__Task to complete__: Write out each line of the entries exactly, starting at the first and finishing with the line that contains "infectious peritonitis |".

Saved entries

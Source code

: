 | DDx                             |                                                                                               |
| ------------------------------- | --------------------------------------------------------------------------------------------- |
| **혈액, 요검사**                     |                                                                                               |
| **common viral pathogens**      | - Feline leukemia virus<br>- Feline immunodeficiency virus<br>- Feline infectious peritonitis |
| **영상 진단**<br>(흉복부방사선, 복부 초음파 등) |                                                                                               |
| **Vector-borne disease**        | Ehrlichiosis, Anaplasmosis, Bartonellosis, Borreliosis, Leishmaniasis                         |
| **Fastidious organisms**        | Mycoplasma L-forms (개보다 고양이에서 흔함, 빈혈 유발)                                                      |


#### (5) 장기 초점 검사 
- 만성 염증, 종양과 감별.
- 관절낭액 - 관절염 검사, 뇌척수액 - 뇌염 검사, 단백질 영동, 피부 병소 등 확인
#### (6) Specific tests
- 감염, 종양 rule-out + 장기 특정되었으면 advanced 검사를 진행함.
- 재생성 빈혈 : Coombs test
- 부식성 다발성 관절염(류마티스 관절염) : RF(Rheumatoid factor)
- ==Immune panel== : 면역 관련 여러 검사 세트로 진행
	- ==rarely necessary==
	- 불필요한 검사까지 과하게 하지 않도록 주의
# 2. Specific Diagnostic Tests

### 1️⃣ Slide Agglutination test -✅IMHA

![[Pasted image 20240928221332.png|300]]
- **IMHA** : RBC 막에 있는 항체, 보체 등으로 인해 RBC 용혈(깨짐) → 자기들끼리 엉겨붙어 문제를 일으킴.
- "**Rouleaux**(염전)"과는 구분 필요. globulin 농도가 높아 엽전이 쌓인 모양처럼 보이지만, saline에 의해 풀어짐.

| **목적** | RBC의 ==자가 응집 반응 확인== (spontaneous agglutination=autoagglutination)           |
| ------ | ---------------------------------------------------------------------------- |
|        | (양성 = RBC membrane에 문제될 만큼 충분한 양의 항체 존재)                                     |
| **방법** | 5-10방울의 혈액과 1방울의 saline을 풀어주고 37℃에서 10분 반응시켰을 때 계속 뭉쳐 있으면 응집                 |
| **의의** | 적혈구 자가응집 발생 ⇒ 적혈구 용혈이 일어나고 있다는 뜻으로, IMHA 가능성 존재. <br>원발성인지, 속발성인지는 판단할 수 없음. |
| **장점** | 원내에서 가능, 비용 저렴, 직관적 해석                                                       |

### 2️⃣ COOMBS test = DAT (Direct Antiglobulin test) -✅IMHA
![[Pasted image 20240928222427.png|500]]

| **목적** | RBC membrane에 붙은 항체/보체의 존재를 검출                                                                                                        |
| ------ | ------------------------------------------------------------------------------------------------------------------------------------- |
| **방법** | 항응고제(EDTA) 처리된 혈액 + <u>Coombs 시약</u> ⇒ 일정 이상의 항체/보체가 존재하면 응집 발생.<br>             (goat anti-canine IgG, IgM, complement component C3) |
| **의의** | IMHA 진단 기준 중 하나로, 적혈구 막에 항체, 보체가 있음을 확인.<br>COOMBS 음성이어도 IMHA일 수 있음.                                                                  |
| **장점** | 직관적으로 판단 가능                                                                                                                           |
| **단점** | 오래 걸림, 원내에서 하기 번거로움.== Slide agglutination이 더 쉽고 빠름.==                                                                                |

__Solution for this task__:
Source code

: | DDx                             |                                                                                               |
| ------------------------------- | --------------------------------------------------------------------------------------------- |
| **혈액, 요검사**                     |                                                                                               |
| **common viral pathogens**      | - Feline leukemia virus<br>- Feline immunodeficiency virus<br>- Feline infectious peritonitis |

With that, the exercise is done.